• **Assignment**:
Search the records below for the string "olarak" and report only the number of lines that contain it.

(Stored data)

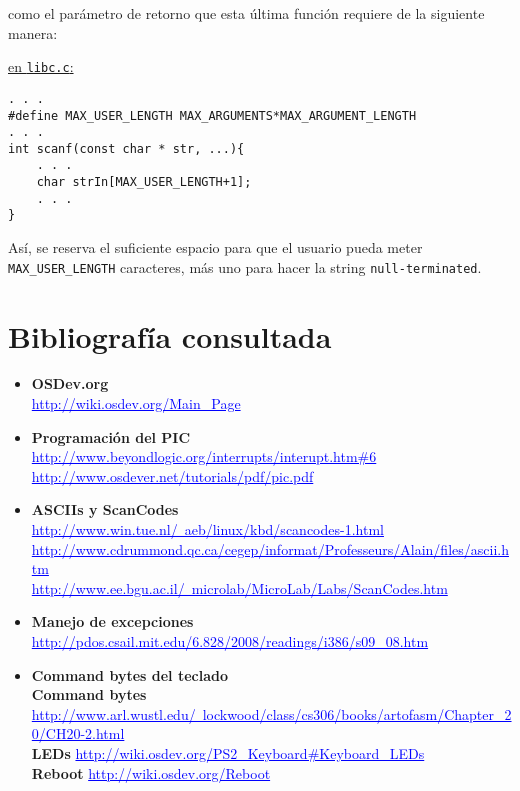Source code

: \documentclass[12pt, a4paper, spanish]{report}
\begin{document}
como el par\'ametro de retorno que esta \'ultima funci\'on requiere de la siguiente manera:\par \noindent \newline
\underline{en \texttt{libc.c}:}
\begin{lstlisting}[style=C]
. . .
#define MAX_USER_LENGTH MAX_ARGUMENTS*MAX_ARGUMENT_LENGTH
. . .
int scanf(const char * str, ...){
    . . .
    char strIn[MAX_USER_LENGTH+1];
    . . .
}
\end{lstlisting}
\par As\'i, se reserva el suficiente espacio para que el usuario pueda meter \texttt{MAX\_USER\_LENGTH} caracteres, m\'as uno para hacer
la string \texttt{null-terminated}.\par \noindent \newline

\chapter*{Bibliograf\'ia consultada}
\begin{itemize}
 \item \textbf{OSDev.org}\\
	\textcolor{blue}{\underline{http://wiki.osdev.org/Main\_Page}}\\
 \item \textbf{Programaci\'on del PIC}\\
	\textbf{}  \textcolor{blue}{\underline{http://www.beyondlogic.org/interrupts/interupt.htm\#6}}\\
	\textbf{}  \textcolor{blue}{\underline{http://www.osdever.net/tutorials/pdf/pic.pdf}}\\
 \item \textbf{ASCIIs y ScanCodes}\\
	\textbf{}  \textcolor{blue}{\underline{http://www.win.tue.nl/~aeb/linux/kbd/scancodes-1.html}}\\
	\textbf{}  \textcolor{blue}{\underline{http://www.cdrummond.qc.ca/cegep/informat/Professeurs/Alain/files/ascii.htm}}\\
	\textbf{}  \textcolor{blue}{\underline{http://www.ee.bgu.ac.il/~microlab/MicroLab/Labs/ScanCodes.htm}}\\
 \item \textbf{Manejo de excepciones}\\
	\textbf{}  \textcolor{blue}{\underline{http://pdos.csail.mit.edu/6.828/2008/readings/i386/s09\_08.htm}}\\
 \item \textbf{Command bytes del teclado}\\
	\textbf{Command bytes}\\
	\textcolor{blue}{\underline{http://www.arl.wustl.edu/~lockwood/class/cs306/books/artofasm/Chapter\_20/CH20-2.html}}\\
	\textbf{LEDs}  \textcolor{blue}{\underline{http://wiki.osdev.org/PS2\_Keyboard\#Keyboard\_LEDs}}\\
	\textbf{Reboot}  \textcolor{blue}{\underline{http://wiki.osdev.org/Reboot}}\\
\end{itemize}
\end{document}
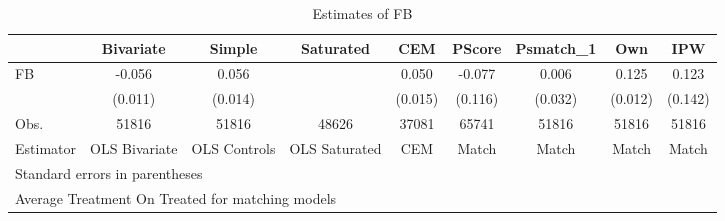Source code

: \begin{table}[htbp]\centering
\caption{Estimates of FB}
\begin{tabular}{l*{8}{c}}
\hline\hline
                    &   Bivariate&      Simple&   Saturated&         CEM&      PScore&   Psmatch\_1&         Own&         IPW\\
\hline
\hline
FB                  &      -0.056&       0.056&            &       0.050&      -0.077&       0.006&       0.125&       0.123\\
                    &     (0.011)&     (0.014)&            &     (0.015)&     (0.116)&     (0.032)&     (0.012)&     (0.142)\\
Obs.                &       51816&       51816&       48626&       37081&       65741&       51816&       51816&       51816\\
Estimator           &OLS Bivariate&OLS Controls&OLS Saturated&         CEM&       Match&       Match&       Match&       Match\\
\hline\hline
\multicolumn{9}{l}{\footnotesize Standard errors in parentheses}\\
\multicolumn{9}{l}{\footnotesize Average Treatment On Treated for matching models}\\
\end{tabular}
\end{table}

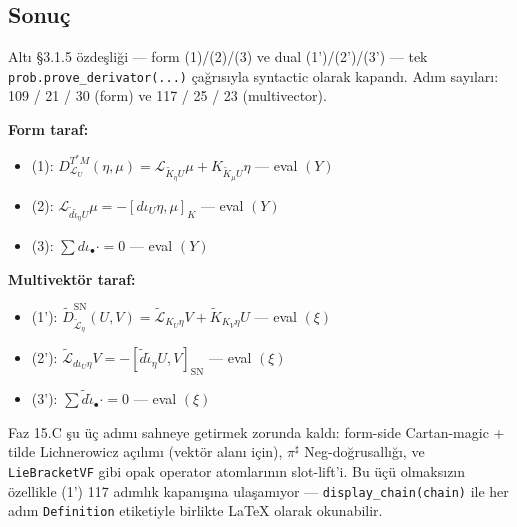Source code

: \documentclass[11pt]{article}
\providecommand{\tightlist}{%
      \setlength{\itemsep}{0pt}\setlength{\parskip}{0pt}}
\begin{document}
    

    \subsection{Sonuç}\label{sonuuxe7}

Altı §3.1.5 özdeşliği --- form (1)/(2)/(3) ve dual (1')/(2')/(3') ---
tek \texttt{prob.prove\_derivator(...)} çağrısıyla syntactic olarak
kapandı. Adım sayıları: 109 / 21 / 30 (form) ve 117 / 25 / 23
(multivector).

\textbf{Form taraf:}

\begin{itemize}
\tightlist
\item
  (1):
  \(D^{T^{*}M}_{\mathcal{L}_U}(\eta, \mu) = \mathcal{L}_{\tilde{K}_\eta U}\mu + K_{\tilde{K}_\mu U}\eta\)
  --- eval \((Y)\)
\item
  (2):
  \(\mathcal{L}_{\tilde{d}\tilde{\iota}_\eta U}\mu = -[d\iota_U\eta, \mu]_K\)
  --- eval \((Y)\)
\item
  (3): \(\sum d\iota_\bullet \cdot = 0\) --- eval \((Y)\)
\end{itemize}

\textbf{Multivektör taraf:}

\begin{itemize}
\tightlist
\item
  (1'):
  \(\tilde{D}^{\mathrm{SN}}_{\tilde{\mathcal{L}}_\eta}(U, V) = \tilde{\mathcal{L}}_{K_U\eta}V + \tilde{K}_{K_V\eta}U\)
  --- eval \((\xi)\)
\item
  (2'):
  \(\tilde{\mathcal{L}}_{d\iota_U\eta}V = -[\tilde{d}\tilde{\iota}_\eta U, V]_{\mathrm{SN}}\)
  --- eval \((\xi)\)
\item
  (3'): \(\sum \tilde{d}\tilde{\iota}_\bullet \cdot = 0\) --- eval
  \((\xi)\)
\end{itemize}

Faz 15.C şu üç adımı sahneye getirmek zorunda kaldı: form-side
Cartan-magic + tilde Lichnerowicz açılımı (vektör alanı için),
\(\pi^\sharp\) Neg-doğrusallığı, ve \texttt{LieBracketVF} gibi opak
operator atomlarının slot-lift'i. Bu üçü olmaksızın özellikle (1') 117
adımlık kapanışına ulaşamıyor --- \texttt{display\_chain(chain)} ile her
adım \texttt{Definition} etiketiyle birlikte LaTeX olarak okunabilir.


    
    
    
\end{document}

• **Result**:
2